Determine the number of lines in the data below that contain the string "счастья", and respond with that number alone.

START Extracted material

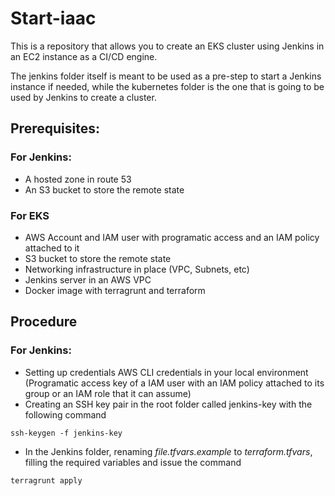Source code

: # Start-iaac

This is a repository that allows you to create an EKS cluster using Jenkins in an EC2 instance as a CI/CD engine.

The jenkins folder itself is meant to be used as a pre-step to start a Jenkins instance if needed, while the kubernetes folder is the one that is going to be used by Jenkins to create a cluster.

## Prerequisites:

### For Jenkins:
- A hosted zone in route 53
- An S3 bucket to store the remote state

### For EKS
- AWS Account and IAM user with programatic access and an IAM policy attached to it
- S3 bucket to store the remote state
- Networking infrastructure in place (VPC, Subnets, etc)
- Jenkins server in an AWS VPC
- Docker image with terragrunt and terraform

## Procedure

### For Jenkins:
- Setting up credentials AWS CLI credentials in your local environment (Programatic access key of a IAM user with an IAM policy attached to its group or an IAM role that it can assume)
- Creating an SSH key pair in the root folder called jenkins-key with the following command
```
ssh-keygen -f jenkins-key
```
- In the Jenkins folder, renaming _file.tfvars.example_ to _terraform.tfvars_, filling the required variables and issue the command 
```
terragrunt apply
``` 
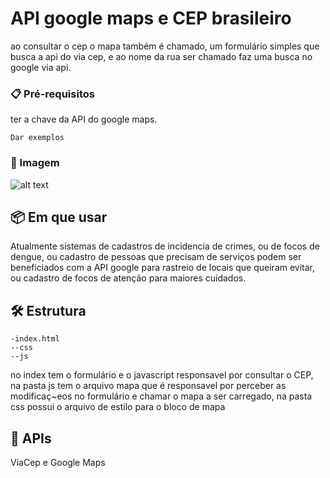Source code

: # API google maps e CEP brasileiro

ao consultar o cep o mapa também é chamado, um formulário simples que busca a api do via cep, e ao nome da rua ser chamado faz uma busca no google via api.



### 📋 Pré-requisitos

ter a chave da API do google maps.

```
Dar exemplos
```

### 🔧 Imagem

![alt text](https://raw.githubusercontent.com/FaustinoPsy/API-CEP-API-MAPAS/main/img/cep.png)

## 📦 Em que usar

Atualmente sistemas de cadastros de incidencia de crimes, ou de focos de dengue, ou cadastro de pessoas que precisam de serviços podem ser beneficiados com a API google para rastreio de locais que queiram evitar, ou cadastro de focos de atenção para maiores cuidados.

## 🛠️ Estrutura
```
-index.html
--css
--js
```
no index tem o formulário e o javascript responsavel por consultar o CEP, na pasta js tem o arquivo mapa que é responsavel por perceber as modificaç~eos no formulário e chamar o mapa a ser carregado, na pasta css possui o arquivo de estilo para o bloco de mapa

## 📌 APIs
ViaCep e Google Maps

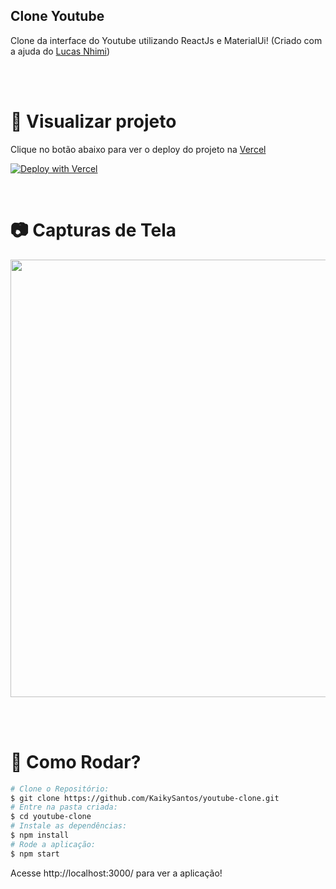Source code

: ## Clone Youtube
Clone da interface do Youtube utilizando ReactJs e MaterialUi! (Criado com a ajuda do [
Lucas Nhimi](https://www.youtube.com/c/LucasNhimi))

<br/><br/>

# :eyes: Visualizar projeto

Clique no botão abaixo para ver o deploy do projeto na [Vercel](https://vercel.com)

[![Deploy with Vercel](https://vercel.com/button)](https://kaiky-youtube-clone.vercel.app)

<br/>

# :camera: Capturas de Tela

<div>
   <img src="https://i.ibb.co/DgzJwND/Opera-Instant-neo-2021-03-22-152208-localhost.png" width="700px">
</div>

<br/><br/>

# :construction_worker: Como Rodar?
```bash
# Clone o Repositório:
$ git clone https://github.com/KaikySantos/youtube-clone.git
# Entre na pasta criada:
$ cd youtube-clone
# Instale as dependências:
$ npm install
# Rode a aplicação:
$ npm start
```
Acesse http://localhost:3000/ para ver a aplicação!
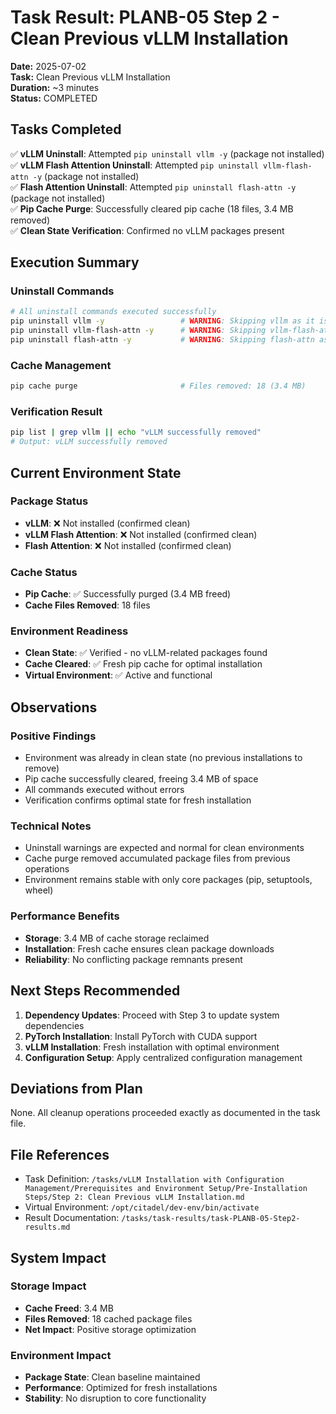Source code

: # Task Result: PLANB-05 Step 2 - Clean Previous vLLM Installation

**Date:** 2025-07-02  
**Task:** Clean Previous vLLM Installation  
**Duration:** ~3 minutes  
**Status:** COMPLETED  

## Tasks Completed

✅ **vLLM Uninstall**: Attempted `pip uninstall vllm -y` (package not installed)  
✅ **vLLM Flash Attention Uninstall**: Attempted `pip uninstall vllm-flash-attn -y` (package not installed)  
✅ **Flash Attention Uninstall**: Attempted `pip uninstall flash-attn -y` (package not installed)  
✅ **Pip Cache Purge**: Successfully cleared pip cache (18 files, 3.4 MB removed)  
✅ **Clean State Verification**: Confirmed no vLLM packages present  

## Execution Summary

### Uninstall Commands
```bash
# All uninstall commands executed successfully
pip uninstall vllm -y                 # WARNING: Skipping vllm as it is not installed
pip uninstall vllm-flash-attn -y      # WARNING: Skipping vllm-flash-attn as it is not installed  
pip uninstall flash-attn -y           # WARNING: Skipping flash-attn as it is not installed
```

### Cache Management
```bash
pip cache purge                       # Files removed: 18 (3.4 MB)
```

### Verification Result
```bash
pip list | grep vllm || echo "vLLM successfully removed"
# Output: vLLM successfully removed
```

## Current Environment State

### Package Status
- **vLLM**: ❌ Not installed (confirmed clean)
- **vLLM Flash Attention**: ❌ Not installed (confirmed clean)  
- **Flash Attention**: ❌ Not installed (confirmed clean)

### Cache Status
- **Pip Cache**: ✅ Successfully purged (3.4 MB freed)
- **Cache Files Removed**: 18 files

### Environment Readiness
- **Clean State**: ✅ Verified - no vLLM-related packages found
- **Cache Cleared**: ✅ Fresh pip cache for optimal installation
- **Virtual Environment**: ✅ Active and functional

## Observations

### Positive Findings
- Environment was already in clean state (no previous installations to remove)
- Pip cache successfully cleared, freeing 3.4 MB of space
- All commands executed without errors
- Verification confirms optimal state for fresh installation

### Technical Notes
- Uninstall warnings are expected and normal for clean environments
- Cache purge removed accumulated package files from previous operations
- Environment remains stable with only core packages (pip, setuptools, wheel)

### Performance Benefits
- **Storage**: 3.4 MB of cache storage reclaimed
- **Installation**: Fresh cache ensures clean package downloads
- **Reliability**: No conflicting package remnants present

## Next Steps Recommended

1. **Dependency Updates**: Proceed with Step 3 to update system dependencies
2. **PyTorch Installation**: Install PyTorch with CUDA support
3. **vLLM Installation**: Fresh installation with optimal environment
4. **Configuration Setup**: Apply centralized configuration management

## Deviations from Plan

None. All cleanup operations proceeded exactly as documented in the task file.

## File References

- Task Definition: `/tasks/vLLM Installation with Configuration Management/Prerequisites and Environment Setup/Pre-Installation Steps/Step 2: Clean Previous vLLM Installation.md`
- Virtual Environment: `/opt/citadel/dev-env/bin/activate`
- Result Documentation: `/tasks/task-results/task-PLANB-05-Step2-results.md`

## System Impact

### Storage Impact
- **Cache Freed**: 3.4 MB
- **Files Removed**: 18 cached package files
- **Net Impact**: Positive storage optimization

### Environment Impact  
- **Package State**: Clean baseline maintained
- **Performance**: Optimized for fresh installations
- **Stability**: No disruption to core functionality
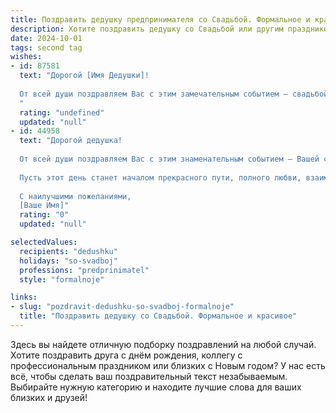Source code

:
 ```yaml
---
title: Поздравить дедушку предпринимателя со Свадьбой. Формальное и красивое
description: Хотите поздравить дедушку со Свадьбой или другим праздником? Наш ИИ создаст незабываемое поздравление, а вы обязательно выделитесь среди других.  
date: 2024-10-01
tags: second tag
wishes:
- id: 87581
  text: "Дорогой [Имя Дедушки]!
  
  От всей души поздравляем Вас с этим замечательным событием – свадьбой Ваших [родственные связи]!  Пусть этот день станет началом долгой и счастливой семейной жизни, наполненной любовью, взаимопониманием и благополучием.  Ваш опыт и мудрость, накопленные за годы успешной предпринимательской деятельности, несомненно, помогут Вам и Вашей семье преодолеть любые трудности и достичь новых высот. Желаем крепкого здоровья, семейного счастья и процветания!
  "
  rating: "undefined"
  updated: "null"
- id: 44958
  text: "Дорогой дедушка!
  
  От всей души поздравляем Вас с этим знаменательным событием — Вашей свадьбой! Это важный шаг, который, безусловно, станет новой вехой в Вашей жизни. Ваша мудрость и жизненный опыт, накопленный за годы успешной предпринимательской деятельности, будут служить надежным основанием для построения крепкой и счастливой семьи.
  
  Пусть этот день станет началом прекрасного пути, полного любви, взаимопонимания и поддержки. Желаем Вам и Вашей избраннице гармонии, счастья и благополучия. Пусть каждый новый день будет наполнен радостью и теплом, а Ваш дом — уютом и атмосферой семейного тепла.
  
  С наилучшими пожеланиями,
  [Ваше Имя]"
  rating: "0"
  updated: "null"

selectedValues:
  recipients: "dedushku"
  holidays: "so-svadboj"
  professions: "predprinimatel"
  style: "formalnoje"

links:
- slug: "pozdravit-dedushku-so-svadboj-formalnoje"
  title: "Поздравить дедушку со Свадьбой. Формальное и красивое"
---
```


Здесь вы найдете отличную подборку поздравлений на любой случай. 
Хотите поздравить друга с днём рождения, коллегу с профессиональным праздником или близких с Новым годом? У нас есть всё, чтобы сделать ваш поздравительный текст незабываемым. Выбирайте нужную категорию и находите лучшие слова для ваших близких и друзей!
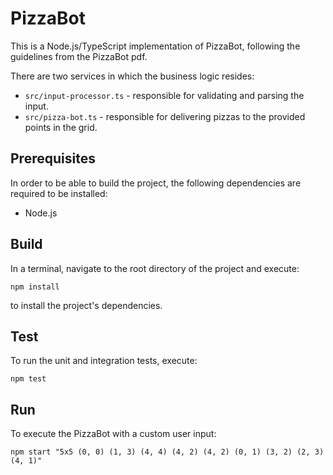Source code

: # PizzaBot

This is a Node.js/TypeScript implementation of PizzaBot, following the guidelines from the PizzaBot pdf.

There are two services in which the business logic resides:

- `src/input-processor.ts` - responsible for validating and parsing the input.
- `src/pizza-bot.ts` - responsible for delivering pizzas to the provided points in the grid.

## Prerequisites

In order to be able to build the project, the following dependencies are required to be installed:

- Node.js

## Build

In a terminal, navigate to the root directory of the project and execute:

```
npm install
```

to install the project's dependencies.

## Test

To run the unit and integration tests, execute:

```
npm test
```

## Run

To execute the PizzaBot with a custom user input:

```
npm start "5x5 (0, 0) (1, 3) (4, 4) (4, 2) (4, 2) (0, 1) (3, 2) (2, 3) (4, 1)"
```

END Extracted material

#### Finished exercise
2